Record set:
######

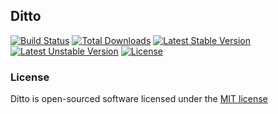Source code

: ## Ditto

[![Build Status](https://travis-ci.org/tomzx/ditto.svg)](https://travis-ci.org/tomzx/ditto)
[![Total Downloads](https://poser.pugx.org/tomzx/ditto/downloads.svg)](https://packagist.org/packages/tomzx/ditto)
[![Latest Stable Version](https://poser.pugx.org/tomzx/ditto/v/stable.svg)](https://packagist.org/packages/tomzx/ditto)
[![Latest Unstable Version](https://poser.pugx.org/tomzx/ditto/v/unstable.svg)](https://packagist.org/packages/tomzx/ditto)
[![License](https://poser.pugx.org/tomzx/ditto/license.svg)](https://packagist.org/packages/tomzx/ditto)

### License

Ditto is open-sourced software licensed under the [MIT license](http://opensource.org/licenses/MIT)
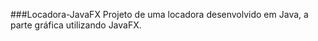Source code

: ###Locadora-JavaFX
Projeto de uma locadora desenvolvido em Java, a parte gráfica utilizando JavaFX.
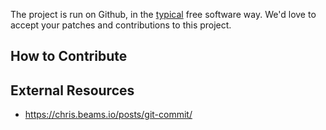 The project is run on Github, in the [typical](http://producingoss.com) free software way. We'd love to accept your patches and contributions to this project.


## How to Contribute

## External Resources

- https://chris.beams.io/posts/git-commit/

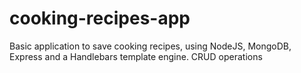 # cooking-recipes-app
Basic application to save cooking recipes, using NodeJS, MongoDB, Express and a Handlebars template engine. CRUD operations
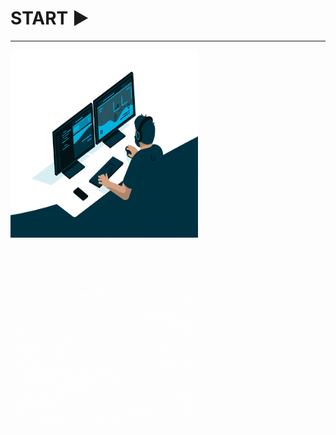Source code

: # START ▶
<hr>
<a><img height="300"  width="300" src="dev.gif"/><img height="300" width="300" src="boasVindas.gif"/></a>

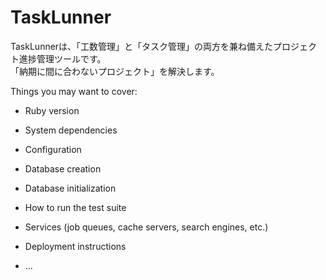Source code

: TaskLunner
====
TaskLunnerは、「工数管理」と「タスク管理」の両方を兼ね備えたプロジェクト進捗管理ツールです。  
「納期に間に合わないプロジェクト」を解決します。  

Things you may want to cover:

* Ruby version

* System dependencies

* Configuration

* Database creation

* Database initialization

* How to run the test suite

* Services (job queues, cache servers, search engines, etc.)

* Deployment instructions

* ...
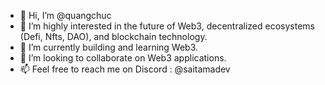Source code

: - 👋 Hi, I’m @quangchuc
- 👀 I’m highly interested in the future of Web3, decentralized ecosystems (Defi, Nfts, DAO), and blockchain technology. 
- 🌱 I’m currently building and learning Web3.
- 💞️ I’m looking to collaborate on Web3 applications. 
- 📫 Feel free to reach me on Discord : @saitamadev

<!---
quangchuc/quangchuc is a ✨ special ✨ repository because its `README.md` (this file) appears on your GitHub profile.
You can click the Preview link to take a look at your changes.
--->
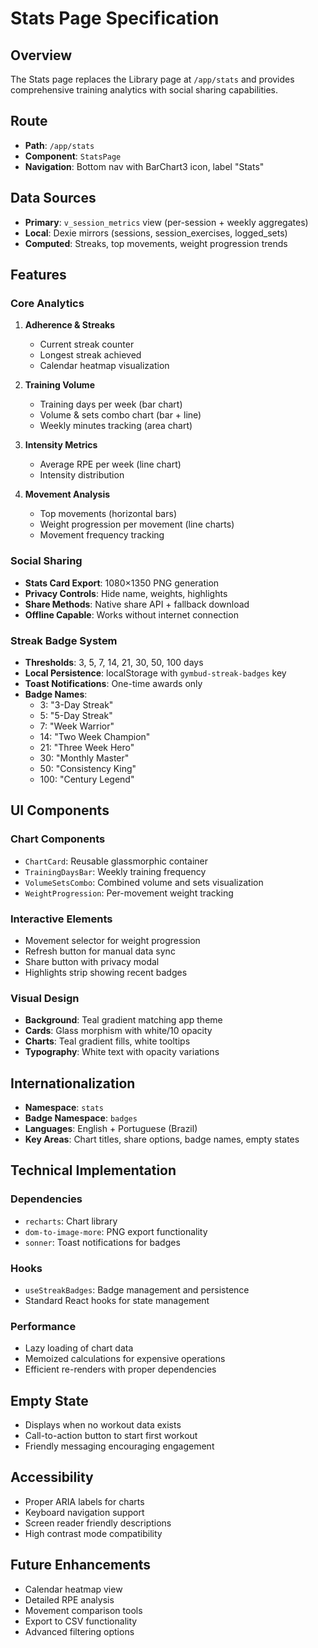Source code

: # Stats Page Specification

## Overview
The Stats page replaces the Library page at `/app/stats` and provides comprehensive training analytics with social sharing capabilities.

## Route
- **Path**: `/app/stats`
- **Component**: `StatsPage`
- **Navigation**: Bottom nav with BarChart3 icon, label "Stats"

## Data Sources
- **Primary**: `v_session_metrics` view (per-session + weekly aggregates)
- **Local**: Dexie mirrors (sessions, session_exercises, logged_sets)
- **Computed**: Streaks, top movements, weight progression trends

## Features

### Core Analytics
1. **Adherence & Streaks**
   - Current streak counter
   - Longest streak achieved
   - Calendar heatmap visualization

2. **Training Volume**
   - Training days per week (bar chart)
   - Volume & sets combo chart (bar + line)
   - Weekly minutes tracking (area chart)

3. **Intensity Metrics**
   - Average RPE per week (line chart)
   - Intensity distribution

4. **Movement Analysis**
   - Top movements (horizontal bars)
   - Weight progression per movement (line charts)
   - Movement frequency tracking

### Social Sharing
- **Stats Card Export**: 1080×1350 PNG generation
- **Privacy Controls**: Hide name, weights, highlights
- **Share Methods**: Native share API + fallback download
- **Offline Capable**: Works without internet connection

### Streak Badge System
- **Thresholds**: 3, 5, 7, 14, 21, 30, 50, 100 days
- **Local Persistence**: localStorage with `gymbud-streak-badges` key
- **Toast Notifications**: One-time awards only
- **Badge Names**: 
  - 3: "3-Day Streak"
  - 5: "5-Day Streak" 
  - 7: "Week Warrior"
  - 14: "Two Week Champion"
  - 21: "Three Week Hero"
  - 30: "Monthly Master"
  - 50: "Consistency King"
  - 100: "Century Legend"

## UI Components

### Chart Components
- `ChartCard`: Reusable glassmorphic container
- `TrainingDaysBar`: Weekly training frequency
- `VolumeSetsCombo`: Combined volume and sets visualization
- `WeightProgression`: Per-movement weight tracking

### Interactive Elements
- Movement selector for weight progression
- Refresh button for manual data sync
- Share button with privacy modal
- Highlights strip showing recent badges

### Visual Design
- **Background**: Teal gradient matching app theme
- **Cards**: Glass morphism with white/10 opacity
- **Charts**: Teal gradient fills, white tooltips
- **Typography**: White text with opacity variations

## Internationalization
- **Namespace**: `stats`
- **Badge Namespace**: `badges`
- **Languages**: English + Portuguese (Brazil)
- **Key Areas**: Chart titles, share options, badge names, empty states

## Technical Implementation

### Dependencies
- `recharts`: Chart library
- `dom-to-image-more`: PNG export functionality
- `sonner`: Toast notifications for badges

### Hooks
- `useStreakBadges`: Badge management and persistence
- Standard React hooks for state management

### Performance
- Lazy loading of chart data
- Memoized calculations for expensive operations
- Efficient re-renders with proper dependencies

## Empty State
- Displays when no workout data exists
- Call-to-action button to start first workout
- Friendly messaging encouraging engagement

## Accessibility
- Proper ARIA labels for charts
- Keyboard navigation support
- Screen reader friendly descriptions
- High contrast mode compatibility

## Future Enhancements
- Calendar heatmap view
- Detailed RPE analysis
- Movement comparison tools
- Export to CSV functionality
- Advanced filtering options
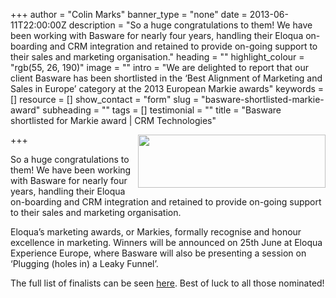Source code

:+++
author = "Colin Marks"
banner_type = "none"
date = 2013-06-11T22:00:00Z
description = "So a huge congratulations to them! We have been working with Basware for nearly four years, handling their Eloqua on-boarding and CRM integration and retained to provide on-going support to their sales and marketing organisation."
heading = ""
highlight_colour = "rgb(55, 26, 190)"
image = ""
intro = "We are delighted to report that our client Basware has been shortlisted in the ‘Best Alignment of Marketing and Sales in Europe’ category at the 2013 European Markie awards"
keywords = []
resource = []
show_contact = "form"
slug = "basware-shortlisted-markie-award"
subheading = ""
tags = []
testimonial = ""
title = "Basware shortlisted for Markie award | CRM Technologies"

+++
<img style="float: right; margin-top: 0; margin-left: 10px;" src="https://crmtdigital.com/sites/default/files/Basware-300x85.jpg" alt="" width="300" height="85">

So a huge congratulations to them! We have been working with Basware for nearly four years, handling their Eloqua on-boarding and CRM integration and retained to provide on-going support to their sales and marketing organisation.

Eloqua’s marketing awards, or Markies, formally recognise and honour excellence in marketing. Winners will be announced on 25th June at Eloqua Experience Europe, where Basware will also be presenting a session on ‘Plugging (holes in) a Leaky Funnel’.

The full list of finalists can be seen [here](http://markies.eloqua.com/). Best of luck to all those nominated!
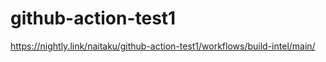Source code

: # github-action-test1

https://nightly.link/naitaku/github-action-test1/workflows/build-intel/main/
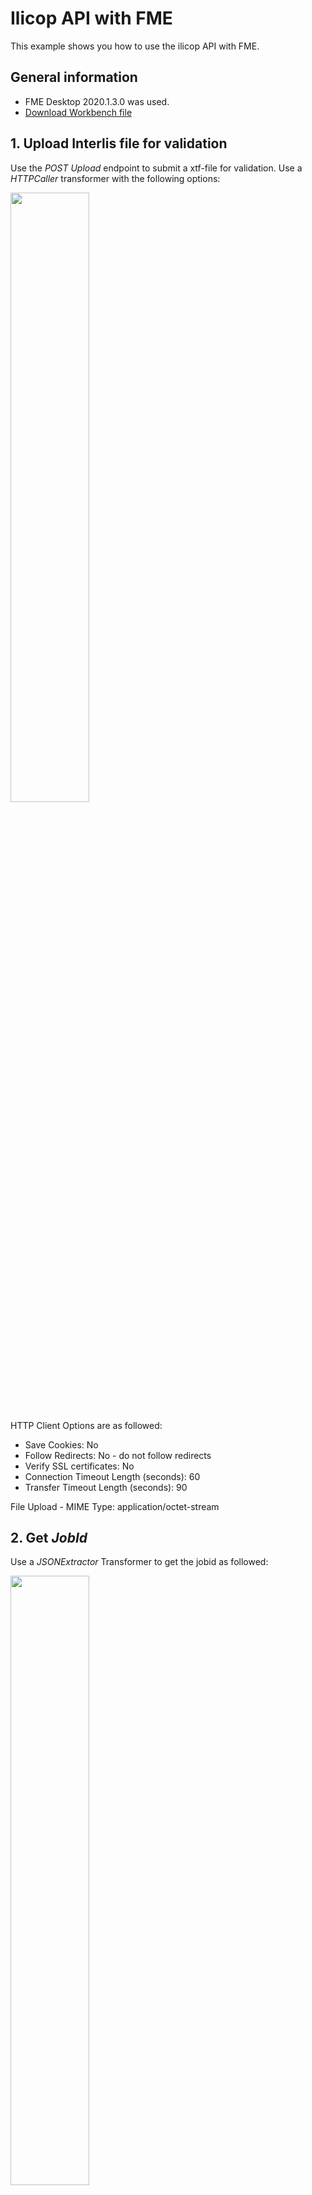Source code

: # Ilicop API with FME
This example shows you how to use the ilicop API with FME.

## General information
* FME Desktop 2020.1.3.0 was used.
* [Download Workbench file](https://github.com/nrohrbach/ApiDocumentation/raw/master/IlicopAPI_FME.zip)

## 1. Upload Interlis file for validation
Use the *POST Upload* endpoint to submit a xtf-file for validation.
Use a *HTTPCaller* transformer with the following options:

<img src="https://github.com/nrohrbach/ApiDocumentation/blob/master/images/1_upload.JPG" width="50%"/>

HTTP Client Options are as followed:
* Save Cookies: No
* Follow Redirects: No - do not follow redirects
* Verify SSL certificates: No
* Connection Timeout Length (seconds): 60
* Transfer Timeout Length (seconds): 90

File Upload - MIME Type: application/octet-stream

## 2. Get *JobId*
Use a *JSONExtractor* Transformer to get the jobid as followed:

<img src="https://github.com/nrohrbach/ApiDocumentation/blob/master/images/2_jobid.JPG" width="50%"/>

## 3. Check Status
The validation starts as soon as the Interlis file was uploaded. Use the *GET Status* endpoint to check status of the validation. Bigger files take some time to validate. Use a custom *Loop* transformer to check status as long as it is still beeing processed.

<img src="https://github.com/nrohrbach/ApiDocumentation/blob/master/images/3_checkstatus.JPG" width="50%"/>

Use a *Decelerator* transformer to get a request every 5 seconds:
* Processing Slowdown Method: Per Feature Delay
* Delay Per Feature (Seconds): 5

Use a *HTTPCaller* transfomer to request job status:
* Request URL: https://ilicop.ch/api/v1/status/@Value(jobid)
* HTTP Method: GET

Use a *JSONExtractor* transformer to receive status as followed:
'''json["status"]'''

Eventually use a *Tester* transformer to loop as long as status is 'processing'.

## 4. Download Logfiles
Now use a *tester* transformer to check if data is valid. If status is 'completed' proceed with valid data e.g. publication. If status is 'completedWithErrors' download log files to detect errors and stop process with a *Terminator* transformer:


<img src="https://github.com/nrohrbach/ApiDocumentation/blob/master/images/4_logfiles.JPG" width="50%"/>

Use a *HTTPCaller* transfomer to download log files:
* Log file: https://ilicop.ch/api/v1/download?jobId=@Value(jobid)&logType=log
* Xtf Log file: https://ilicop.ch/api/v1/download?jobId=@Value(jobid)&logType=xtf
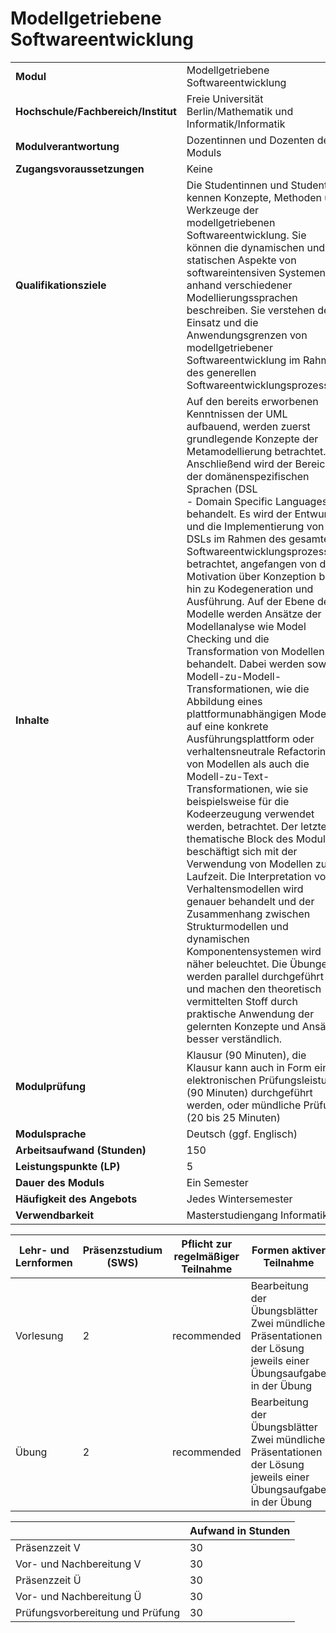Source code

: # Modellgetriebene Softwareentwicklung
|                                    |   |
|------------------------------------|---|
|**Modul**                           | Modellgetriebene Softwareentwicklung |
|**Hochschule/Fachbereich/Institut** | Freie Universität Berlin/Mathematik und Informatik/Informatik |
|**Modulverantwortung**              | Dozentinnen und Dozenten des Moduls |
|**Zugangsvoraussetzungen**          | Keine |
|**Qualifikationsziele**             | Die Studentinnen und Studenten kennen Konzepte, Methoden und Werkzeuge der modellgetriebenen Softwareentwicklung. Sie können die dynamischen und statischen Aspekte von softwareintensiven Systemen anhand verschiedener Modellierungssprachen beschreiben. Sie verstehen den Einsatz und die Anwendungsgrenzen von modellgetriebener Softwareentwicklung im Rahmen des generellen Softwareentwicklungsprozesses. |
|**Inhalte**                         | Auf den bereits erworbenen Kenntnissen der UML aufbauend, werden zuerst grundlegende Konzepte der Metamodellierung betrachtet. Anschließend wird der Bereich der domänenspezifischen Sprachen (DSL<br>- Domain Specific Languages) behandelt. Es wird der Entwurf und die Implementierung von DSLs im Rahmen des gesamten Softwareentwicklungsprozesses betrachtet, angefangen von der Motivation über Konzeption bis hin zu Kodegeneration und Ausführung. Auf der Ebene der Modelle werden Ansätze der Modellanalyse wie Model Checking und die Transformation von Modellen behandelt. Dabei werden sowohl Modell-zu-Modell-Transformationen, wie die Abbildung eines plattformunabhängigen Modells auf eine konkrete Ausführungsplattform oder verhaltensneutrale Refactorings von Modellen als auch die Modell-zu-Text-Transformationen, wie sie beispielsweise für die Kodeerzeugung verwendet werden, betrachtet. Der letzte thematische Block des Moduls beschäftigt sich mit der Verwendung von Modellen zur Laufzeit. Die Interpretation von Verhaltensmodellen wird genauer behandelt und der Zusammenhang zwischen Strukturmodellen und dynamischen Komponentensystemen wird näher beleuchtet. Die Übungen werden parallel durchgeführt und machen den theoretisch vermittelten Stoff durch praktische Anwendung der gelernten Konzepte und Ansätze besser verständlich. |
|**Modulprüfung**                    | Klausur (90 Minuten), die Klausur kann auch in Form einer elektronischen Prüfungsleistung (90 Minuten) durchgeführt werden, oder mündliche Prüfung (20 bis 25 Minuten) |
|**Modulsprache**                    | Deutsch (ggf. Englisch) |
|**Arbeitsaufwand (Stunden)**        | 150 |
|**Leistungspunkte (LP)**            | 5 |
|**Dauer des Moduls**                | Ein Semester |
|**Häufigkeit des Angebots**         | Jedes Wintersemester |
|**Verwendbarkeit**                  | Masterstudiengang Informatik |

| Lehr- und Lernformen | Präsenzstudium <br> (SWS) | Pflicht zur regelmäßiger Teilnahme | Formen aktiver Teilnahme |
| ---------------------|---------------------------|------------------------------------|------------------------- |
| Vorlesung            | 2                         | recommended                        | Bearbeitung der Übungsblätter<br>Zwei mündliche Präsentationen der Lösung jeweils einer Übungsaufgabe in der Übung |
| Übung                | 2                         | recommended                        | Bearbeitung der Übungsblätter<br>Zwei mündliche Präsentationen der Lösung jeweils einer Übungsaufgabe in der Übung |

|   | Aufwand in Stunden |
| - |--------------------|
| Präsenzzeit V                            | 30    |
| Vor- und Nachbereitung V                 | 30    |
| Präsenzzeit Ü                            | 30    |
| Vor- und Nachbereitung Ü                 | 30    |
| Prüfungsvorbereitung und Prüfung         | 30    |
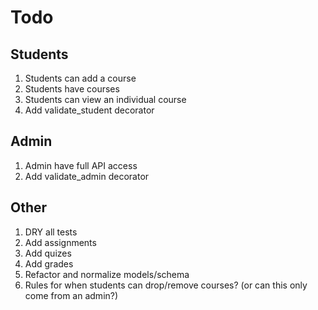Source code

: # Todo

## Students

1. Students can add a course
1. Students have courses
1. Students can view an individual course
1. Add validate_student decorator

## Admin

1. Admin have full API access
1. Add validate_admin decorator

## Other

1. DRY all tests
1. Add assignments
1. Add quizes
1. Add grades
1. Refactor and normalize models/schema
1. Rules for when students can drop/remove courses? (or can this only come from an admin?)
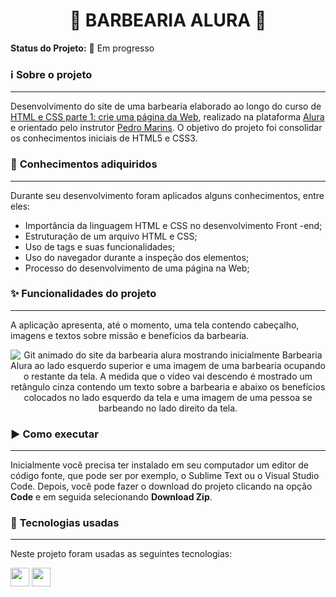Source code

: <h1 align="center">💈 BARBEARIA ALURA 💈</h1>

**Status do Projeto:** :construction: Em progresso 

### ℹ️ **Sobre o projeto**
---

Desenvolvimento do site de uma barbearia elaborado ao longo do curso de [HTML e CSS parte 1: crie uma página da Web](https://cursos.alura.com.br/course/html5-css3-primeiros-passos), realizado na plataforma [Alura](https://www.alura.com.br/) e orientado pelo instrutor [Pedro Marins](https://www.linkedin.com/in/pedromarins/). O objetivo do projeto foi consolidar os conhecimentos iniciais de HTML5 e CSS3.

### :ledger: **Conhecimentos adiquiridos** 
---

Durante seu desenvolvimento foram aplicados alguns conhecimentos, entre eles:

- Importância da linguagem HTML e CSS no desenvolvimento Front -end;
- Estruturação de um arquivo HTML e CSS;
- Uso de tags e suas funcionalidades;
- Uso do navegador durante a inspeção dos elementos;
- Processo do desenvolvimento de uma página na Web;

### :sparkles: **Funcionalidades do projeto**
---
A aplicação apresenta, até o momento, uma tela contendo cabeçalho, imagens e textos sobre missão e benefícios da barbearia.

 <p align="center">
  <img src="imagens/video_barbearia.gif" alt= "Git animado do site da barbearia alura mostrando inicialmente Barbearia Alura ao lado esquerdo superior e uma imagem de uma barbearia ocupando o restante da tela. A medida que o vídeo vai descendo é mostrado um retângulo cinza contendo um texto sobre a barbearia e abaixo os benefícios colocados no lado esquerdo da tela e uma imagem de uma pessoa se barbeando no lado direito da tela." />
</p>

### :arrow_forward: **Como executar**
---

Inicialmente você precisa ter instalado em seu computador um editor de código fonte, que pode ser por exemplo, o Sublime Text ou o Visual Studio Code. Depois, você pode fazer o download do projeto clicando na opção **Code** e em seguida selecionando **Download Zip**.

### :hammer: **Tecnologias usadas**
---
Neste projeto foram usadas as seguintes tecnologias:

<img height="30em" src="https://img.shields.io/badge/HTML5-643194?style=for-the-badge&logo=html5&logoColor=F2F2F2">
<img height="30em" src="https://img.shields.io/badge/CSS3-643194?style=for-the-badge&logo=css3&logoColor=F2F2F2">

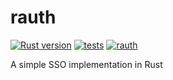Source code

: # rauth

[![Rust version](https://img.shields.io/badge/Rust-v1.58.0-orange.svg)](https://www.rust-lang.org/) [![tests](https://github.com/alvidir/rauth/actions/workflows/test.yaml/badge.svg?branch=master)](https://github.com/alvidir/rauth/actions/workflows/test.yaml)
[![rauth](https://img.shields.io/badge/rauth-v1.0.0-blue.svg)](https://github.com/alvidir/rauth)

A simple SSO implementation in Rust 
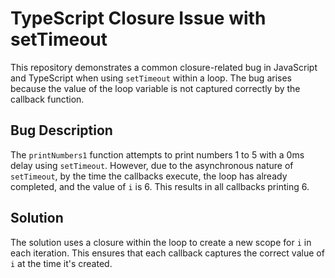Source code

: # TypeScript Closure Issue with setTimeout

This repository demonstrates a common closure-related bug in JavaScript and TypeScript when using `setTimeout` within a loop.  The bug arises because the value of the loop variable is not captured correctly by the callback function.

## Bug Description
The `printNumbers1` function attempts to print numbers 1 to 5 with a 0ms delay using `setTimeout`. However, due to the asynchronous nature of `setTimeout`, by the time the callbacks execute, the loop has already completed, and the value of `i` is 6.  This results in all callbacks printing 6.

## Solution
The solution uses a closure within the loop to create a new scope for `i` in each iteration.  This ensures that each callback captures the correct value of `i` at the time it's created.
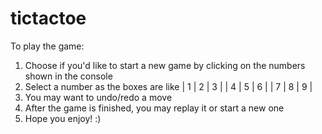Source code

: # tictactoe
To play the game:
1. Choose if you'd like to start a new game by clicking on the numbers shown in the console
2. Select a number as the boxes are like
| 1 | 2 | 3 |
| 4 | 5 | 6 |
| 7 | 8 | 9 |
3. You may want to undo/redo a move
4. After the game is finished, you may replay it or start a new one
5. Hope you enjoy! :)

######

To do:
In the listing above, find the line containing "Use the *POST" and the line containing "Length (seconds): 90", then retype both and every line between them exactly, with nothing else.

Reply to the task:
Use the *POST Upload* endpoint to submit a xtf-file for validation.
Use a *HTTPCaller* transformer with the following options:

<img src="https://github.com/nrohrbach/ApiDocumentation/blob/master/images/1_upload.JPG" width="50%"/>

HTTP Client Options are as followed:
* Save Cookies: No
* Follow Redirects: No - do not follow redirects
* Verify SSL certificates: No
* Connection Timeout Length (seconds): 60
* Transfer Timeout Length (seconds): 90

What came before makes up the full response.